_THE TASK_
Return each line of the records holding the string "seguir".

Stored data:
——

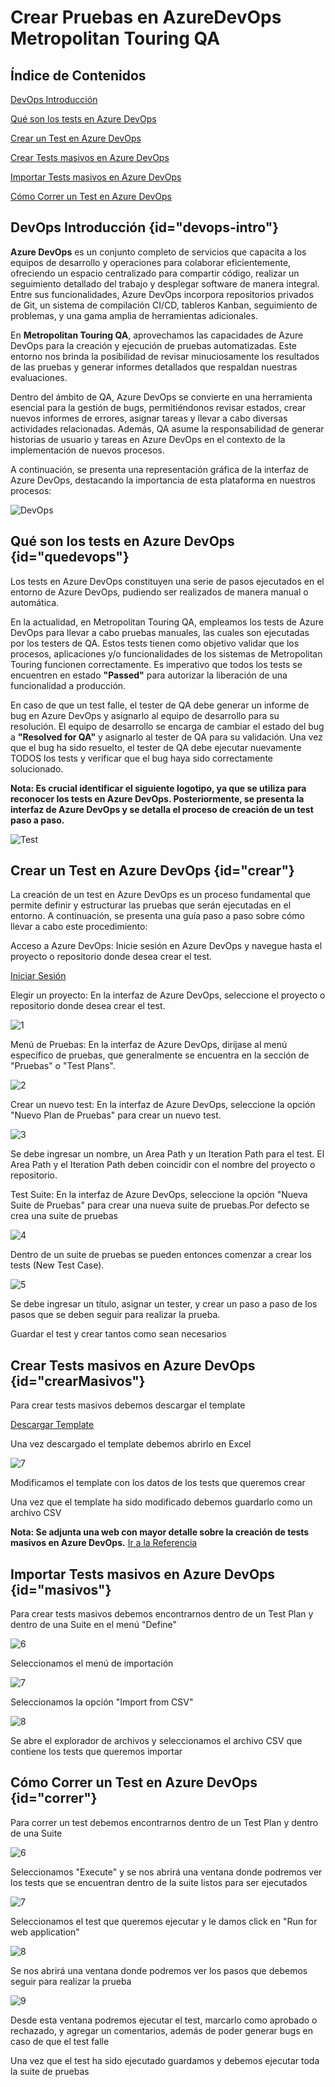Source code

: # Crear Pruebas en AzureDevOps Metropolitan Touring QA

## Índice de Contenidos
<procedure>
    <step>
        <p><a href="#devops-intro">DevOps Introducción</a></p>
    </step>
    <step>
        <p><a href="#quedevops">Qué son los tests en Azure DevOps</a></p>
    </step>
    <step>
        <p><a href="#crear">Crear un Test en Azure DevOps</a></p>
    </step>
    <step>
        <p><a href="#crearMasivos">Crear Tests masivos en Azure DevOps</a></p>
    </step>
    <step>
        <p><a href="#masivos">Importar Tests masivos en Azure DevOps</a></p>
    </step>
    <step>
        <p><a href="#correr">Cómo Correr un Test en Azure DevOps</a></p>
    </step>
</procedure>

## DevOps Introducción {id="devops-intro"}
**Azure DevOps** es un conjunto completo de servicios que capacita a los equipos de desarrollo y operaciones para colaborar eficientemente, ofreciendo un espacio centralizado para compartir código, realizar un seguimiento detallado del trabajo y desplegar software de manera integral. Entre sus funcionalidades, Azure DevOps incorpora repositorios privados de Git, un sistema de compilación CI/CD, tableros Kanban, seguimiento de problemas, y una gama amplia de herramientas adicionales.

En **Metropolitan Touring QA**, aprovechamos las capacidades de Azure DevOps para la creación y ejecución de pruebas automatizadas. Este entorno nos brinda la posibilidad de revisar minuciosamente los resultados de las pruebas y generar informes detallados que respaldan nuestras evaluaciones.

Dentro del ámbito de QA, Azure DevOps se convierte en una herramienta esencial para la gestión de bugs, permitiéndonos revisar estados, crear nuevos informes de errores, asignar tareas y llevar a cabo diversas actividades relacionadas. Además, QA asume la responsabilidad de generar historias de usuario y tareas en Azure DevOps en el contexto de la implementación de nuevos procesos.

A continuación, se presenta una representación gráfica de la interfaz de Azure DevOps, destacando la importancia de esta plataforma en nuestros procesos:

![DevOps](../images/CREAR_PRUEBAS_AZURE_DEV_OPS/devops.png)


## Qué son los tests en Azure DevOps {id="quedevops"}
Los tests en Azure DevOps constituyen una serie de pasos ejecutados en el entorno de Azure DevOps, pudiendo ser realizados de manera manual o automática.

En la actualidad, en Metropolitan Touring QA, empleamos los tests de Azure DevOps para llevar a cabo pruebas manuales, las cuales son ejecutadas por los testers de QA. Estos tests tienen como objetivo validar que los procesos, aplicaciones y/o funcionalidades de los sistemas de Metropolitan Touring funcionen correctamente. Es imperativo que todos los tests se encuentren en estado **"Passed"** para autorizar la liberación de una funcionalidad a producción.

En caso de que un test falle, el tester de QA debe generar un informe de bug en Azure DevOps y asignarlo al equipo de desarrollo para su resolución. El equipo de desarrollo se encarga de cambiar el estado del bug a **"Resolved for QA"** y asignarlo al tester de QA para su validación. Una vez que el bug ha sido resuelto, el tester de QA debe ejecutar nuevamente TODOS los tests y verificar que el bug haya sido correctamente solucionado.

**Nota: Es crucial identificar el siguiente logotipo, ya que se utiliza para reconocer los tests en Azure DevOps. Posteriormente, se presenta la interfaz de Azure DevOps y se detalla el proceso de creación de un test paso a paso.**

![Test](../images/CREAR_PRUEBAS_AZURE_DEV_OPS/azure-test-plans.png)

## Crear un Test en Azure DevOps {id="crear"}

La creación de un test en Azure DevOps es un proceso fundamental que permite definir y estructurar las pruebas que serán ejecutadas en el entorno. A continuación, se presenta una guía paso a paso sobre cómo llevar a cabo este procedimiento:

<procedure>
<step>
    <p>Acceso a Azure DevOps: Inicie sesión en Azure DevOps y navegue hasta el proyecto o repositorio donde desea crear el test.</p>
    <a href="https://dev.azure.com/MetropolitanTouring/">Iniciar Sesión</a>
</step>
<step>
    <p>Elegir un proyecto: En la interfaz de Azure DevOps, seleccione el proyecto o repositorio donde desea crear el test.</p>
    <img src="../images/CREAR_PRUEBAS_AZURE_DEV_OPS/proyecto.png" alt="1"/>
</step>
<step>
    <p>Menú de Pruebas: En la interfaz de Azure DevOps, diríjase al menú específico de pruebas, que generalmente se encuentra en la sección de "Pruebas" o "Test Plans".</p>
    <img src="../images/CREAR_PRUEBAS_AZURE_DEV_OPS/TestPlan.png" alt="2"/>
</step>
<step>
    <p>Crear un nuevo test: En la interfaz de Azure DevOps, seleccione la opción "Nuevo Plan de Pruebas" para crear un nuevo test.</p>
    <img src="../images/CREAR_PRUEBAS_AZURE_DEV_OPS/nuevoTest.png" alt="3"/>
    <p>Se debe ingresar un nombre, un Area Path y un Iteration Path para el test. El Area Path y el Iteration Path deben coincidir con el nombre del proyecto o repositorio.</p>
</step>
<step>
    <p>Test Suite: En la interfaz de Azure DevOps, seleccione la opción "Nueva Suite de Pruebas" para crear una nueva suite de pruebas.Por defecto se crea una suite de pruebas </p>
    <img src="../images/CREAR_PRUEBAS_AZURE_DEV_OPS/nuevaSuite.png" alt="4"/>
</step>
<step>
    <p>Dentro de un suite de pruebas se pueden entonces comenzar a crear los tests (New Test Case).</p>
    <img src="../images/CREAR_PRUEBAS_AZURE_DEV_OPS/newTestCase.png" alt="5"/>
    <p>Se debe ingresar un título, asignar un tester, y crear un paso a paso de los pasos que se deben seguir para realizar la prueba.</p>
</step>
<step>
    <p>Guardar el test y crear tantos como sean necesarios</p>
</step>
</procedure>

## Crear Tests masivos en Azure DevOps {id="crearMasivos"}
<procedure>
<step>
    <p>Para crear tests masivos debemos descargar el template</p>
    <a href="https://github.com/juanfranciscocis/Documentation/blob/91a270452bf9b268f9da947166f86b81b2d10370/Writerside/images/CREAR_PRUEBAS_AZURE_DEV_OPS/template.csv" alt="6">Descargar Template</a>
</step>
<step>
    <p>Una vez descargado el template debemos abrirlo en Excel</p>
    <img src="../images/CREAR_PRUEBAS_AZURE_DEV_OPS/template.png" alt="7"/>
</step>
<step>
    <p>Modificamos el template con los datos de los tests que queremos crear</p>
</step>
<step>
    <p>Una vez que el template ha sido modificado debemos guardarlo como un archivo CSV</p>
</step>
</procedure>

**Nota: Se adjunta una web con mayor detalle sobre la creación de tests masivos en Azure DevOps.**
[Ir a la Referencia](https://ecanarys.com/bulk-export-import-test-cases-to-azure-devops-test-plans-using-csv-file/)

## Importar Tests masivos en Azure DevOps {id="masivos"}
<procedure>
<step>
    <p>Para crear tests masivos debemos encontrarnos dentro de un Test Plan y dentro de una Suite en el menú "Define"</p>
    <img src="../images/CREAR_PRUEBAS_AZURE_DEV_OPS/correrTest.png" alt="6"/>
</step>
<step>
    <p>Seleccionamos el menú de importación</p>
    <img src="../images/CREAR_PRUEBAS_AZURE_DEV_OPS/import.png" alt="7"/>
</step>
<step>
    <p>Seleccionamos la opción "Import from CSV"</p>
    <img src="../images/CREAR_PRUEBAS_AZURE_DEV_OPS/importCSV.png" alt="8"/>
</step>
<step>
    <p> Se abre el explorador de archivos y seleccionamos el archivo CSV que contiene los tests que queremos importar</p>
</step>
</procedure>


## Cómo Correr un Test en Azure DevOps {id="correr"}
<procedure>
<step>
    <p>Para correr un test debemos encontrarnos dentro de un Test Plan y dentro de una Suite</p>
    <img src="../images/CREAR_PRUEBAS_AZURE_DEV_OPS/correrTest.png" alt="6"/>
</step>
<step>
    <p>Seleccionamos "Execute" y se nos abrirá una ventana donde podremos ver los tests que se encuentran dentro de la suite listos para ser ejecutados</p>
    <img src="../images/CREAR_PRUEBAS_AZURE_DEV_OPS/execute.png" alt="7"/>
</step>
<step>
    <p>Seleccionamos el test que queremos ejecutar y le damos click en "Run for web application"</p>
    <img src="../images/CREAR_PRUEBAS_AZURE_DEV_OPS/run.png" alt="8"/>
</step>
<step>
    <p>Se nos abrirá una ventana donde podremos ver los pasos que debemos seguir para realizar la prueba</p>
    <img src="../images/CREAR_PRUEBAS_AZURE_DEV_OPS/pasos.png" alt="9"/>
    <p>Desde esta ventana podremos ejecutar el test, marcarlo como aprobado o rechazado, y agregar un comentarios, además de poder generar bugs en caso de que el test falle</p>
</step>
<step>
    <p>Una vez que el test ha sido ejecutado guardamos y debemos ejecutar toda la suite de pruebas </p>
</step>
</procedure>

——

_RESPONSE TO THE TASK_
    <p>Se debe ingresar un título, asignar un tester, y crear un paso a paso de los pasos que se deben seguir para realizar la prueba.</p>
    <p>Se nos abrirá una ventana donde podremos ver los pasos que debemos seguir para realizar la prueba</p>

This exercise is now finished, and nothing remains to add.